Afghanistan: US Role Expected to Increase, Girls' School Burned Down
As the Bush administration continues to consider plans to increase aid and peacekeeping troops in Afghanistan, another girls' school was burned down last week. The incident at a tented school 30 miles south of Kabul follows the arson of another school for girls located in a neighboring district, according to the Associated Press. Letters were distributed by extremist Islamic groups taking credit for the arsons, saying that they did not want girls' schools and threatening to kill those who work for the Afghan government, AP reports. These recent events follow the same pattern as the more than a dozen schools that were burned down or bombed last fall.
Even after the fall of the Taliban, women and girls face restrictions on their rights. The security situation in the country is so unstable that many women are afraid to leave their homes. The Christian Science Monitor reports that even in Kabul, the only area of the country with international peacekeeping troops, women who have shed the burqa are still wearing a long shawl called a chador out of fear of being harassed or attacked by soldiers and police. "When I did not put on a burqa, my problems started as soon as I stepped outside of the house," Rahila Khan, a student at Kabul University, told the Monitor. "People in the neighborhood taunted my parents, policemen and soldiers called me a prostitute, and I was sexually harassed on several occasions."

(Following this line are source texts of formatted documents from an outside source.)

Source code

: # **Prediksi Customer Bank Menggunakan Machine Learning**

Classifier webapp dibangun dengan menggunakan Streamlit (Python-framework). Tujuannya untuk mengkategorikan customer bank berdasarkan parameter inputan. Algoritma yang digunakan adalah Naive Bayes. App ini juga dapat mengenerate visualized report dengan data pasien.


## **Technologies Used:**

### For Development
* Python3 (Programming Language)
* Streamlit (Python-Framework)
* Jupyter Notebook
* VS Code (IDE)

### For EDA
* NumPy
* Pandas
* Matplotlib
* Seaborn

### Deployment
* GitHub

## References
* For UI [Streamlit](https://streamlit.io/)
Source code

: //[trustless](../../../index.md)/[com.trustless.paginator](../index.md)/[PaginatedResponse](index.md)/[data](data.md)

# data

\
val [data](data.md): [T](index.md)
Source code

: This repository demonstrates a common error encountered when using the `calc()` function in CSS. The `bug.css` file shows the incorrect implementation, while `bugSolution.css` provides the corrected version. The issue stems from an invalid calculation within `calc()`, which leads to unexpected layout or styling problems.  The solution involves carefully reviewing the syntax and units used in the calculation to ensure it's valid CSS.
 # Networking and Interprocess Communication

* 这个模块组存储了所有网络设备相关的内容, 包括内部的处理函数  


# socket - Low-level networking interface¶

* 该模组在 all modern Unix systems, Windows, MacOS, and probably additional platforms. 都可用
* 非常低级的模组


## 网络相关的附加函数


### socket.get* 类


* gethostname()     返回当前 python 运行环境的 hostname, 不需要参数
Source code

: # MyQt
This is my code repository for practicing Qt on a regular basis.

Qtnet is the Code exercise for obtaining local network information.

Meanwhile, the New York Times reports that, after pressure from members of Congress and women's and human rights groups, the Bush administration over the next few weeks will announce a plan to increase reconstruction aid, to double the size of the national army, and possibly expand peacekeeping forces to other major cities in addition to Kabul. Similar plans to possibly expand troops were announced last August as well, but one year later, the 4,800-member peacekeeping force is still the same size and remains limited to Kabul. The US has only distributed $900 million in aid to Afghanistan since October 2001, and most of that aid has been emergency humanitarian and food assistance rather than the kind of major reconstruction aid needed to rebuild the country. In addition, only 16 percent of the aid has gone directly to the Afghan government, according to CARE International. Most of the aid has gone to international nongovernmental organizations and United Nations agencies. A recent report by the Rand Corporation found that Afghanistan has received only $52 of per capita external assistance, compared with $1,390 for the first two years of conflict in Bosnia and $814 in Kosovo.
The Feminist Majority is leading the call for International Security Assistance Force (ISAF) expansion, increased reconstruction funding, and for more resources to support the work of the Ministry of Women's Affairs and the Independent Human Rights Commission.